こんなに目まぐるしく評価が変わるのは、監督に対するリスペクトが失われているからだ。特に、フットボール以前の部分でそうなんだ。この点については、記者連中に主な責任があるだろう。彼らはますます監督たちを追いこむようになっている。たとえば2試合を落としてしまった監督がいたとする。すると、リスペクトを欠いた報道によってその監督は追い詰められるんだ。ちょっと想像してみるといい――2試合に負ける、するともう無能な監督扱いで、昔はなかったようなやり方でメディアによってスケープゴートにされてしまうんだ。昔のジャーナリストは、状況に対しても人間に対しても、もっとリスペクトを持って接していたものだよ。
――最近では、バイエルンのニコ・コバチ監督の身に起こっていました。監督に対するメディアのリスペクトが欠けていることの証拠でしょうか?

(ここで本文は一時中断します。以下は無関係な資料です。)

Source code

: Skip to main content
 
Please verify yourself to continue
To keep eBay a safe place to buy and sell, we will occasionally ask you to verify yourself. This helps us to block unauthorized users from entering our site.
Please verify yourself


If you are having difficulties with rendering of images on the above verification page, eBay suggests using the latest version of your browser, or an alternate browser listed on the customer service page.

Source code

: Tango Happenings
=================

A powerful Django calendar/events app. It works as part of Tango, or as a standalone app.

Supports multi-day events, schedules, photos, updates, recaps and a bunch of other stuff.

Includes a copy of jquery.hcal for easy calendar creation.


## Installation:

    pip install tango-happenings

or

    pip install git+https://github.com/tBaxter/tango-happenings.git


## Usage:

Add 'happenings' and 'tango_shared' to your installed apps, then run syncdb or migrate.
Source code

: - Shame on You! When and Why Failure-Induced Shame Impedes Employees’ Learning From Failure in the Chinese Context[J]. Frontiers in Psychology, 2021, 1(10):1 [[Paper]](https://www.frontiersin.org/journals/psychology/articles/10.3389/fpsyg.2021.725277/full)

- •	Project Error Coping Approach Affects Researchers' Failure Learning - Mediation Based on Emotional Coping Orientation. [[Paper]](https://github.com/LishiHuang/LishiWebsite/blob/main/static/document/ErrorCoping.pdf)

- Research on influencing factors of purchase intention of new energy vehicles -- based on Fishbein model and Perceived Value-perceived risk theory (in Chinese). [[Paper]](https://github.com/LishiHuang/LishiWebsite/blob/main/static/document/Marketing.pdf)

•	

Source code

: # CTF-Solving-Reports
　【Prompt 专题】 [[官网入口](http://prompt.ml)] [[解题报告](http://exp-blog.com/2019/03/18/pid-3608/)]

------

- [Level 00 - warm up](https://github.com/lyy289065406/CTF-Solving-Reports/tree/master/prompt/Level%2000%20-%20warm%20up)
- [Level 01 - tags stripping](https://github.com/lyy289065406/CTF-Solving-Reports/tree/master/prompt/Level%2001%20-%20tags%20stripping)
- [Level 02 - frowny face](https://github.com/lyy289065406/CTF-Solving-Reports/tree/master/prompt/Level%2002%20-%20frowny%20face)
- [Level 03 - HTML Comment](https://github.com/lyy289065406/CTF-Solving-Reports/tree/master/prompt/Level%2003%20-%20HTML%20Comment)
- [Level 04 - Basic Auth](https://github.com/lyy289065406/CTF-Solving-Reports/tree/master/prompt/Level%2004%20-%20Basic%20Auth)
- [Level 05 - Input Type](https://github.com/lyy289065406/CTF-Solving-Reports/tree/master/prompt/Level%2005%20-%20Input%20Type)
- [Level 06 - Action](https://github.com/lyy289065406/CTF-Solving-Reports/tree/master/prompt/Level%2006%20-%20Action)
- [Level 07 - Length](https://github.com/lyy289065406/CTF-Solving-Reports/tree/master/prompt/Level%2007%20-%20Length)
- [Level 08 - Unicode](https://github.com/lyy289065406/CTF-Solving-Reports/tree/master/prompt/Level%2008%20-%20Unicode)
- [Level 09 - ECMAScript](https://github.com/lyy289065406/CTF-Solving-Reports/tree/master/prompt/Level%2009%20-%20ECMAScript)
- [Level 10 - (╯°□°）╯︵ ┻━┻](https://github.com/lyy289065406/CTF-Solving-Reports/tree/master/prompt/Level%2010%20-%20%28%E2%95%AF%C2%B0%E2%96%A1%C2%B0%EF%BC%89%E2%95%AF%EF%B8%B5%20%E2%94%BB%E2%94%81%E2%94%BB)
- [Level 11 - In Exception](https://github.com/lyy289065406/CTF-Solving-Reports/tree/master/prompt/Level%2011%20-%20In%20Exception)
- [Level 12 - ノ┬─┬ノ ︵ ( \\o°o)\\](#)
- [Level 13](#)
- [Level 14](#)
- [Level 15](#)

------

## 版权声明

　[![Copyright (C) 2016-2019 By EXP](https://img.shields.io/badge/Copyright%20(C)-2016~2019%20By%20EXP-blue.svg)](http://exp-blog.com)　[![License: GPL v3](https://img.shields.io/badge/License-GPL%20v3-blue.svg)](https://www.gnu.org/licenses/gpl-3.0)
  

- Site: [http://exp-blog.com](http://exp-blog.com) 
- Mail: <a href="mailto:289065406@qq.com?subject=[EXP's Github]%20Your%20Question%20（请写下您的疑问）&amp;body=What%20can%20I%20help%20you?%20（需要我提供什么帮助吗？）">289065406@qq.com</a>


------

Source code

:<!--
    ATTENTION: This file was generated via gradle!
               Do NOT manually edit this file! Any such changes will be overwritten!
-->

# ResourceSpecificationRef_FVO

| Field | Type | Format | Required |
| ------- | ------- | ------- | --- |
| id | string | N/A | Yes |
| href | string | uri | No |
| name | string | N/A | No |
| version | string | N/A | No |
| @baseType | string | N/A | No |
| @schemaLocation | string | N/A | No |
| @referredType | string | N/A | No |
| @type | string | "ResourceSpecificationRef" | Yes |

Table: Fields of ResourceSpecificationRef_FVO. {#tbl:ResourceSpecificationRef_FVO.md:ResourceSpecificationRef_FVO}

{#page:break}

あの場合は、「試合にアイデアが欠けている」とか、「攻撃がうまくいっていない」とか、「スペースの使い方がおかしい」とか主張する選手たちにリスペクトが足りないんだよ。バイエルンの選手たちは自省し、自分たちの失敗を考えるべきだ。3週間前にはまだ、監督の言った通りにやって何もかもうまくいっていたんだ。それが、今はすべて間違っているだって? ボルシア・メンヒェングラートバッハ戦(0-3)で相手に失点を許したときのプレーを見れば、「いったい監督に何ができるんだ」と尋ねたくなる。バイエルンの選手たちが試合中に自分たちの力でいい攻撃ができないのなら、それは“破産”を宣言しているのと同じことだ。
■タイフン・コルクトの解任問題

――“破産宣言”と言えば、シュトゥットガルトのタイフン・コルクト監督の解任についても、だいたいにおいて同様の見方がされています。ミヒャエル・レシュケSD(スポーツディレクター)はハノーファー戦で負けた後も公の場で監督を擁護したものの、そのわずか数時間後には監督解任という決断を下しました。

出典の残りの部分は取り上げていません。